Two camps for the displaced have been set up in Mangu town, for about 1,500 people, local chairman of Nigeria Red Cross Nurudeen Husaini Magaji told AFP.
Plateau’s governor announced the curfew on Tuesday after another clash that officials blamed on a dispute between a herder moving his cattle and other residents using the road.
A history of communal conflict
The state lies in the Middle Belt, a region seen as the dividing line between Nigeria’s mostly Muslim north and predominantly Christian south. Intercommunal violence has been common in the region, which is home to dozens of ethnic minorities like the Mwaghavul.
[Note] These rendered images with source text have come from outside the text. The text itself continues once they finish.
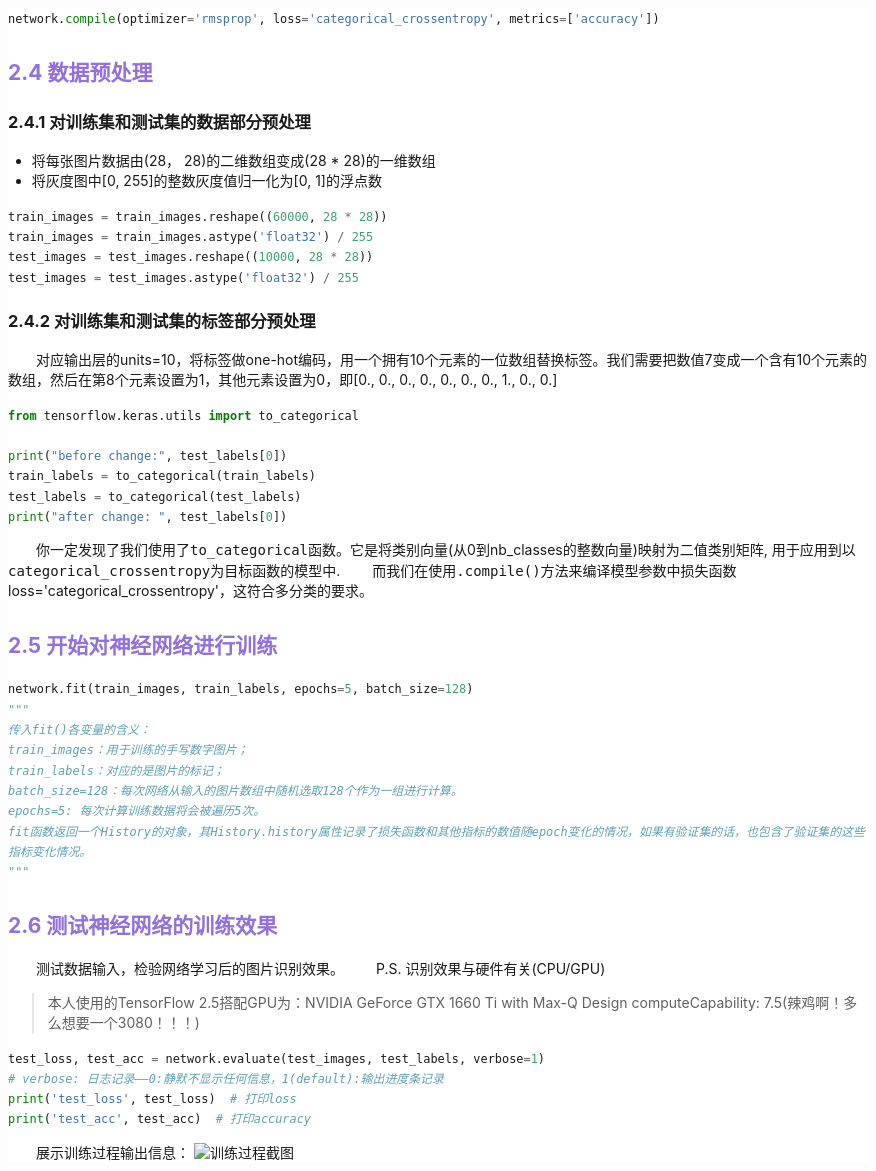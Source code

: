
 ```python
network.compile(optimizer='rmsprop', loss='categorical_crossentropy', metrics=['accuracy'])
```

## <font color='MediumPurple'>2.4 数据预处理</font>
### 2.4.1 对训练集和测试集的数据部分预处理
- 将每张图片数据由(28， 28)的二维数组变成(28 * 28)的一维数组
- 将灰度图中[0, 255]的整数灰度值归一化为[0, 1]的浮点数
```python
train_images = train_images.reshape((60000, 28 * 28))
train_images = train_images.astype('float32') / 255
test_images = test_images.reshape((10000, 28 * 28))
test_images = test_images.astype('float32') / 255
```
### 2.4.2 对训练集和测试集的标签部分预处理
&emsp;&emsp;对应输出层的units=10，将标签做one-hot编码，用一个拥有10个元素的一位数组替换标签。我们需要把数值7变成一个含有10个元素的数组，然后在第8个元素设置为1，其他元素设置为0，即[0., 0., 0., 0., 0., 0., 0., 1., 0., 0.]
```python
from tensorflow.keras.utils import to_categorical

print("before change:", test_labels[0])
train_labels = to_categorical(train_labels)
test_labels = to_categorical(test_labels)
print("after change: ", test_labels[0])
```

&emsp;&emsp;你一定发现了我们使用了<kbd>to_categorical</kbd>函数。它是将类别向量(从0到nb_classes的整数向量)映射为二值类别矩阵, 用于应用到以<kbd>categorical_crossentropy</kbd>为目标函数的模型中.
&emsp;&emsp;而我们在使用<kbd>.compile()</kbd>方法来编译模型参数中损失函数loss='categorical_crossentropy'，这符合多分类的要求。

## <font color='MediumPurple'>2.5 开始对神经网络进行训练</font>
```python
network.fit(train_images, train_labels, epochs=5, batch_size=128)
"""
传入fit()各变量的含义：
train_images：用于训练的手写数字图片；
train_labels：对应的是图片的标记；
batch_size=128：每次网络从输入的图片数组中随机选取128个作为一组进行计算。
epochs=5: 每次计算训练数据将会被遍历5次。
fit函数返回一个History的对象，其History.history属性记录了损失函数和其他指标的数值随epoch变化的情况，如果有验证集的话，也包含了验证集的这些指标变化情况。
"""
```

## <font color='MediumPurple'>2.6 测试神经网络的训练效果</font>
&emsp;&emsp;测试数据输入，检验网络学习后的图片识别效果。
&emsp;&emsp;P.S. 识别效果与硬件有关(CPU/GPU)
>本人使用的TensorFlow 2.5搭配GPU为：NVIDIA GeForce GTX 1660 Ti with Max-Q Design computeCapability: 7.5(辣鸡啊！多么想要一个3080！！！)
```python
test_loss, test_acc = network.evaluate(test_images, test_labels, verbose=1)
# verbose: 日志记录——0:静默不显示任何信息，1(default):输出进度条记录
print('test_loss', test_loss)  # 打印loss
print('test_acc', test_acc)  # 打印accuracy
```
&emsp;&emsp;展示训练过程输出信息：
![训练过程截图](https://img2022.cnblogs.com/blog/2745075/202206/2745075-20220605131159686-1867568715.png "训练过程截图")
Clashes in the region and the northwest are rooted in community tensions over land between nomadic herders and indigenous farmers, but exacerbated by the effects of climate change and population rise in the region. Multiple local reports have attributed the farmers as saying they have had to organise into self-defence vigilante groups to fend off attacks by the herders.
The situation has been worsened by reprisal attacks and a web of broader criminality. Heavily armed gangs, known locally as bandits, raid villages especially in the northwest states, looting and kidnapping for ransom. The conflict has also seeped into parts of southwest and southeast Nigeria.
In recent times, tensions have soared since nearly 200 people were killed over Christmas in raids on mostly Christian villages.
The Jama’atu Nasril Islam, a Muslim community organisation, also said that clashes erupted between Tuesday and Wednesday in Mangu town, with places of worship and faith-based schools attacked.
“We call on the government and security agencies to intensify their efforts in securing the lives and properties of the inhabitants of Mangu and other flash points,” JNI’s state director Salim Musa Umar said.
“All concerned should also do everything possible to prevent any possible escalation.”